== Task data ==

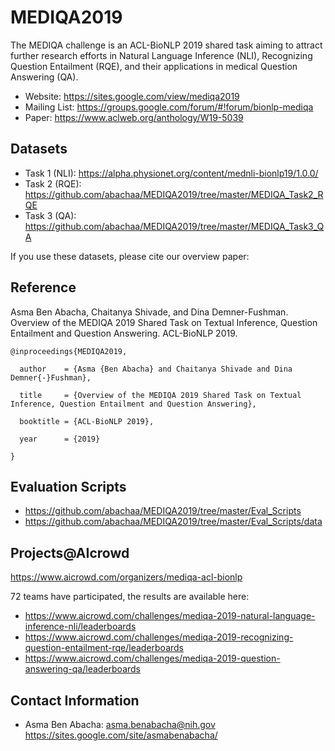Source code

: # MEDIQA2019

The MEDIQA challenge is an ACL-BioNLP 2019 shared task aiming to attract further research efforts in Natural Language Inference (NLI), Recognizing Question Entailment (RQE), and their applications in medical Question Answering (QA).  

- Website: https://sites.google.com/view/mediqa2019
- Mailing List: https://groups.google.com/forum/#!forum/bionlp-mediqa
- Paper: https://www.aclweb.org/anthology/W19-5039

Datasets 
---------

- Task 1 (NLI): https://alpha.physionet.org/content/mednli-bionlp19/1.0.0/
- Task 2 (RQE): https://github.com/abachaa/MEDIQA2019/tree/master/MEDIQA_Task2_RQE
- Task 3 (QA): https://github.com/abachaa/MEDIQA2019/tree/master/MEDIQA_Task3_QA

If you use these datasets, please cite our overview paper:  

   Reference  
   --------- 
   Asma Ben Abacha, Chaitanya Shivade, and Dina Demner-Fushman. Overview of the MEDIQA 2019 Shared Task on Textual Inference,  Question Entailment and Question Answering. ACL-BioNLP 2019.  

	@inproceedings{MEDIQA2019, 

	  author    = {Asma {Ben Abacha} and Chaitanya Shivade and Dina Demner{-}Fushman},  
	  
	  title     = {Overview of the MEDIQA 2019 Shared Task on Textual Inference, Question Entailment and Question Answering}, 
	  
	  booktitle = {ACL-BioNLP 2019},
	  
	  year      = {2019}
	  
	}
 
Evaluation Scripts
-------------------

- https://github.com/abachaa/MEDIQA2019/tree/master/Eval_Scripts
- https://github.com/abachaa/MEDIQA2019/tree/master/Eval_Scripts/data

Projects@AIcrowd
----------------
https://www.aicrowd.com/organizers/mediqa-acl-bionlp

72 teams have participated, the results are available here:  
- https://www.aicrowd.com/challenges/mediqa-2019-natural-language-inference-nli/leaderboards 
- https://www.aicrowd.com/challenges/mediqa-2019-recognizing-question-entailment-rqe/leaderboards
- https://www.aicrowd.com/challenges/mediqa-2019-question-answering-qa/leaderboards 

Contact Information
-------------------
- Asma Ben Abacha: asma.benabacha@nih.gov
https://sites.google.com/site/asmabenabacha/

===

Task directions: The "https://www.aicrowd.com/organizers/mediqa-acl-bionlp" line through the last line above: set these down exactly and add nothing else.

Answer space:
https://www.aicrowd.com/organizers/mediqa-acl-bionlp

72 teams have participated, the results are available here:  
- https://www.aicrowd.com/challenges/mediqa-2019-natural-language-inference-nli/leaderboards 
- https://www.aicrowd.com/challenges/mediqa-2019-recognizing-question-entailment-rqe/leaderboards
- https://www.aicrowd.com/challenges/mediqa-2019-question-answering-qa/leaderboards 

Contact Information
-------------------
- Asma Ben Abacha: asma.benabacha@nih.gov
https://sites.google.com/site/asmabenabacha/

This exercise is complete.